Kekhawatiran tentang program standardisasi dai
Ketua Pimpinan Pusat Dewan Masjid Indonesia (DMI) Bidang Pemberdayaan Perempuan, Anak dan Keluarga, Maria Ulfah Anshor menilai urgensi program tersebut perlu dikaji lebih dalam.
Menjadi dai menurut Ulfah, tidak seperti jenis profesi lain yang diemban setelah melewati jenjang pendidikan formal, status keulamaan seseorang belum bisa dinilai karena tidak memiliki tolok ukur yang jelas.
"Sesungguhnya (status) ulama atau dai itu adalah pemberian, semacam penghargaan dari masyarakat, menyebut dia ulama karena dia punya keahlian, dia punya keilmuan yang dalam," ujar Ulfah.
"Nah, siapa yang bertugas mensertifikasi keulamaan orang ini? Menurut saya disiplin pendidikannya," ujar Ulfah.
Seperti dilansir BBC, pendapat Ulfah senada dengan Pimpinan Majelis Ar Raudhah Surakarta, Habib Novel Alaydrus. Ia menilai sertifikasi ulama atau dai dapat menggunakan indikator latar belakang pendidikan yang bersangkutan.
"Jika itu memang lulusan dari pesantren, yang jelas pesantrennya, kemudian juga kalau dia punya majelis, yang jelas majelisnya, dengan tujuan untuk memberikan jaminan ke masyarakat kalau yang berbicara ini betul-betul ulama yang punya keilmuan, maka itu positif-positif saja," kata Novel.
Lebih jauh, Novel menilai semestinya MUI mendefinisikan terlebih dahulu apa yang dimaksud dengan ulama.

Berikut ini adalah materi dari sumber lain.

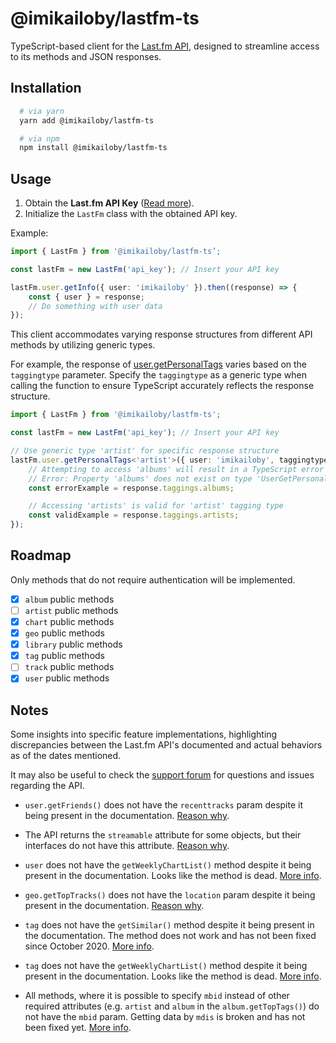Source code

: # @imikailoby/lastfm-ts

TypeScript-based client for the [Last.fm API](https://www.last.fm/api), designed to streamline access to its methods and JSON responses.

## Installation

```zsh
  # via yarn
  yarn add @imikailoby/lastfm-ts

  # via npm
  npm install @imikailoby/lastfm-ts
```

## Usage

1. Obtain the **Last.fm API Key** ([Read more](https://www.last.fm/api#getting-started)).
2. Initialize the `LastFm` class with the obtained API key.

Example:

```ts
import { LastFm } from '@imikailoby/lastfm-ts’;

const lastFm = new LastFm('api_key'); // Insert your API key

lastFm.user.getInfo({ user: 'imikailoby' }).then((response) => {
    const { user } = response;
    // Do something with user data
});
```

This client accommodates varying response structures from different API methods by utilizing generic types.

For example, the response of [user.getPersonalTags](https://www.last.fm/api/show/user.getPersonalTags) varies based on the `taggingtype` parameter. Specify the `taggingtype` as a generic type when calling the function to ensure TypeScript accurately reflects the response structure.

```ts
import { LastFm } from '@imikailoby/lastfm-ts';

const lastFm = new LastFm('api_key'); // Insert your API key

// Use generic type 'artist' for specific response structure
lastFm.user.getPersonalTags<'artist'>({ user: 'imikailoby', taggingtype: 'artist', tag: 'rock' }).then((response) => {
    // Attempting to access 'albums' will result in a TypeScript error
    // Error: Property 'albums' does not exist on type 'UserGetPersonalTagsArtistsResponse'
    const errorExample = response.taggings.albums;

    // Accessing 'artists' is valid for 'artist' tagging type
    const validExample = response.taggings.artists;
});
```

## Roadmap

Only methods that do not require authentication will be implemented.

-   [x] `album` public methods
-   [ ] `artist` public methods
-   [x] `chart` public methods
-   [x] `geo` public methods
-   [x] `library` public methods
-   [x] `tag` public methods
-   [ ] `track` public methods
-   [x] `user` public methods

## Notes

Some insights into specific feature implementations, highlighting discrepancies between the Last.fm API's documented and actual behaviors as of the dates mentioned.

It may also be useful to check the [support forum](https://support.last.fm/c/support/api/47) for questions and issues regarding the API.

-   `user.getFriends()` does not have the `recenttracks` param despite it being present in the documentation. [Reason why](https://support.last.fm/t/friends-recent-listening-is-not-returned-with-user-getfriends-method/5825).

-   The API returns the `streamable` attribute for some objects, but their interfaces do not have this attribute. [Reason why](https://support.last.fm/t/is-the-streamable-attribute-broken-it-always-returns-0/39723/1).

-   `user` does not have the `getWeeklyChartList()` method despite it being present in the documentation. Looks like the method is dead. [More info](https://support.last.fm/t/user-getweeklychartlist-doesnt-return-the-latest-charts/7333/2).

-   `geo.getTopTracks()` does not have the `location` param despite it being present in the documentation. [Reason why](https://support.last.fm/t/geo-gettoptracks-list-for-an-optional-location-metro/7446).

-   `tag` does not have the `getSimilar()` method despite it being present in the documentation. The method does not work and has not been fixed since October 2020. [More info](https://support.last.fm/t/tag-getsimilar-returns-nothing/7188).

-   `tag` does not have the `getWeeklyChartList()` method despite it being present in the documentation. Looks like the method is dead. [More info](https://support.last.fm/t/how-to-get-a-chart-from-a-tag-getweeklychartlist-result/43594).

-   All methods, where it is possible to specify `mbid` instead of other required attributes (e.g. `artist` and `album` in the `album.getTopTags()`) do not have the `mbid` param. Getting data by `mdis` is broken and has not been fixed yet. [More info](https://support.last.fm/t/track-gettoptags-by-mbid/2703/4).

"Definisi ulamanya itu apa? Nggak setiap orang berbicara kan ulama. Justru yang jelas tempatnya ulama kan pesantren," kata Novel.
"Kalau sekarang kan liar nih, semua pada ceramah. Artis ceramah, ini ceramah, kemudian sebentar-sebentar buat pendapat di medsos misalnya, siapapun itu dan apapun itu, tapi ndak punya latar belakang pendidikan yang jelas," ungkapnya.
Novel sendiri tidak berencana untuk mendaftarkan dirinya ke dalam program sertifikasi tersebut.